DATA IN THIS EXERCISE below:
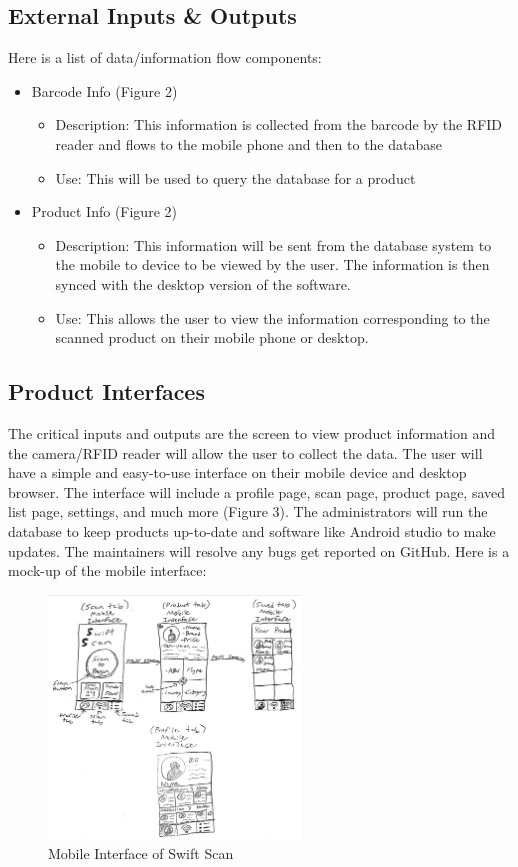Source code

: \subsection{External Inputs \& Outputs}
Here is a list of data/information flow components:
\begin{itemize}
    \item Barcode Info (Figure 2)
    \begin{itemize}
        \item Description: This information is collected from the barcode by the RFID reader and flows to the mobile phone and then to the database
        \item Use: This will be used to query the database for a product
    \end{itemize}
    \item Product Info (Figure 2)
    \begin{itemize}
        \item Description: This information will be sent from the database system to the mobile to device to be viewed by the user. The information is then synced with the desktop version of the software.
        \item Use: This allows the user to view the information corresponding to the scanned product on their mobile phone or desktop.
    \end{itemize}
\end{itemize}

\subsection{Product Interfaces}
The critical inputs and outputs are the screen to view product information and the camera/RFID reader will allow the user to collect the data. The user will have a simple and easy-to-use interface on their mobile device and desktop browser. The interface will include a profile page, scan page, product page, saved list page, settings, and much more (Figure 3). The administrators will run the database to keep products up-to-date and software like Android studio to make updates. The maintainers will resolve any bugs get reported on GitHub. Here is a mock-up of the mobile interface:
\begin{figure}[h!]
	\centering
   	\includegraphics[width=0.60\textwidth]{images/mobile_interface.jpg}
   	\caption{Mobile Interface of Swift Scan}
\end{figure}
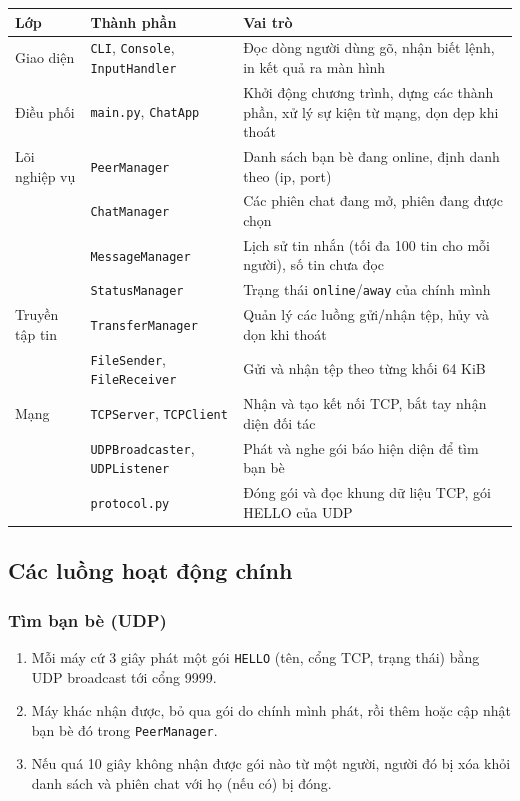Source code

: \documentclass[a4paper,12pt]{article}
\newcommand{\code}[1]{\texttt{#1}}
\begin{document}
\begin{center}
\begin{tabularx}{\textwidth}{@{}l l X@{}}
\toprule
\textbf{Lớp} & \textbf{Thành phần} & \textbf{Vai trò} \\
\midrule
Giao diện & \code{CLI}, \code{Console}, \code{InputHandler} & Đọc dòng người dùng gõ, nhận biết lệnh, in kết quả ra màn hình \\
Điều phối & \code{main.py}, \code{ChatApp} & Khởi động chương trình, dựng các thành phần, xử lý sự kiện từ mạng, dọn dẹp khi thoát \\
Lõi nghiệp vụ & \code{PeerManager} & Danh sách bạn bè đang online, định danh theo (ip, port) \\
 & \code{ChatManager} & Các phiên chat đang mở, phiên đang được chọn \\
 & \code{MessageManager} & Lịch sử tin nhắn (tối đa 100 tin cho mỗi người), số tin chưa đọc \\
 & \code{StatusManager} & Trạng thái \code{online}/\code{away} của chính mình \\
Truyền tập tin & \code{TransferManager} & Quản lý các luồng gửi/nhận tệp, hủy và dọn khi thoát \\
 & \code{FileSender}, \code{FileReceiver} & Gửi và nhận tệp theo từng khối 64 KiB \\
Mạng & \code{TCPServer}, \code{TCPClient} & Nhận và tạo kết nối TCP, bắt tay nhận diện đối tác \\
 & \code{UDPBroadcaster}, \code{UDPListener} & Phát và nghe gói báo hiện diện để tìm bạn bè \\
 & \code{protocol.py} & Đóng gói và đọc khung dữ liệu TCP, gói HELLO của UDP \\
\bottomrule
\end{tabularx}
\end{center}

\subsection{Các luồng hoạt động chính}

\subsubsection{Tìm bạn bè (UDP)}
\begin{enumerate}
\item Mỗi máy cứ 3 giây phát một gói \code{HELLO} (tên, cổng TCP, trạng thái) bằng UDP broadcast tới cổng 9999.
\item Máy khác nhận được, bỏ qua gói do chính mình phát, rồi thêm hoặc cập nhật bạn bè đó trong \code{PeerManager}.
\item Nếu quá 10 giây không nhận được gói nào từ một người, người đó bị xóa khỏi danh sách và phiên chat với họ (nếu có) bị đóng.
\end{enumerate}
\end{document}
End of DATA IN THIS EXERCISE.
▶ _EXERCISE GOAL_:
The pictures stay out of the copy. Set down the entries above precisely.

▶ _PROBLEM SOLUTION_:
Source code

: \subsection{External Inputs \& Outputs}
Here is a list of data/information flow components:
\begin{itemize}
    \item Barcode Info (Figure 2)
    \begin{itemize}
        \item Description: This information is collected from the barcode by the RFID reader and flows to the mobile phone and then to the database
        \item Use: This will be used to query the database for a product
    \end{itemize}
    \item Product Info (Figure 2)
    \begin{itemize}
        \item Description: This information will be sent from the database system to the mobile to device to be viewed by the user. The information is then synced with the desktop version of the software.
        \item Use: This allows the user to view the information corresponding to the scanned product on their mobile phone or desktop.
    \end{itemize}
\end{itemize}

\subsection{Product Interfaces}
The critical inputs and outputs are the screen to view product information and the camera/RFID reader will allow the user to collect the data. The user will have a simple and easy-to-use interface on their mobile device and desktop browser. The interface will include a profile page, scan page, product page, saved list page, settings, and much more (Figure 3). The administrators will run the database to keep products up-to-date and software like Android studio to make updates. The maintainers will resolve any bugs get reported on GitHub. Here is a mock-up of the mobile interface:
\begin{figure}[h!]
	\centering
   	\includegraphics[width=0.60\textwidth]{images/mobile_interface.jpg}
   	\caption{Mobile Interface of Swift Scan}
\end{figure}
Source code

: \documentclass[a4paper,12pt]{article}
\newcommand{\code}[1]{\texttt{#1}}
\begin{document}
\begin{center}
\begin{tabularx}{\textwidth}{@{}l l X@{}}
\toprule
\textbf{Lớp} & \textbf{Thành phần} & \textbf{Vai trò} \\
\midrule
Giao diện & \code{CLI}, \code{Console}, \code{InputHandler} & Đọc dòng người dùng gõ, nhận biết lệnh, in kết quả ra màn hình \\
Điều phối & \code{main.py}, \code{ChatApp} & Khởi động chương trình, dựng các thành phần, xử lý sự kiện từ mạng, dọn dẹp khi thoát \\
Lõi nghiệp vụ & \code{PeerManager} & Danh sách bạn bè đang online, định danh theo (ip, port) \\
 & \code{ChatManager} & Các phiên chat đang mở, phiên đang được chọn \\
 & \code{MessageManager} & Lịch sử tin nhắn (tối đa 100 tin cho mỗi người), số tin chưa đọc \\
 & \code{StatusManager} & Trạng thái \code{online}/\code{away} của chính mình \\
Truyền tập tin & \code{TransferManager} & Quản lý các luồng gửi/nhận tệp, hủy và dọn khi thoát \\
 & \code{FileSender}, \code{FileReceiver} & Gửi và nhận tệp theo từng khối 64 KiB \\
Mạng & \code{TCPServer}, \code{TCPClient} & Nhận và tạo kết nối TCP, bắt tay nhận diện đối tác \\
 & \code{UDPBroadcaster}, \code{UDPListener} & Phát và nghe gói báo hiện diện để tìm bạn bè \\
 & \code{protocol.py} & Đóng gói và đọc khung dữ liệu TCP, gói HELLO của UDP \\
\bottomrule
\end{tabularx}
\end{center}

\subsection{Các luồng hoạt động chính}

\subsubsection{Tìm bạn bè (UDP)}
\begin{enumerate}
\item Mỗi máy cứ 3 giây phát một gói \code{HELLO} (tên, cổng TCP, trạng thái) bằng UDP broadcast tới cổng 9999.
\item Máy khác nhận được, bỏ qua gói do chính mình phát, rồi thêm hoặc cập nhật bạn bè đó trong \code{PeerManager}.
\item Nếu quá 10 giây không nhận được gói nào từ một người, người đó bị xóa khỏi danh sách và phiên chat với họ (nếu có) bị đóng.
\end{enumerate}
\end{document}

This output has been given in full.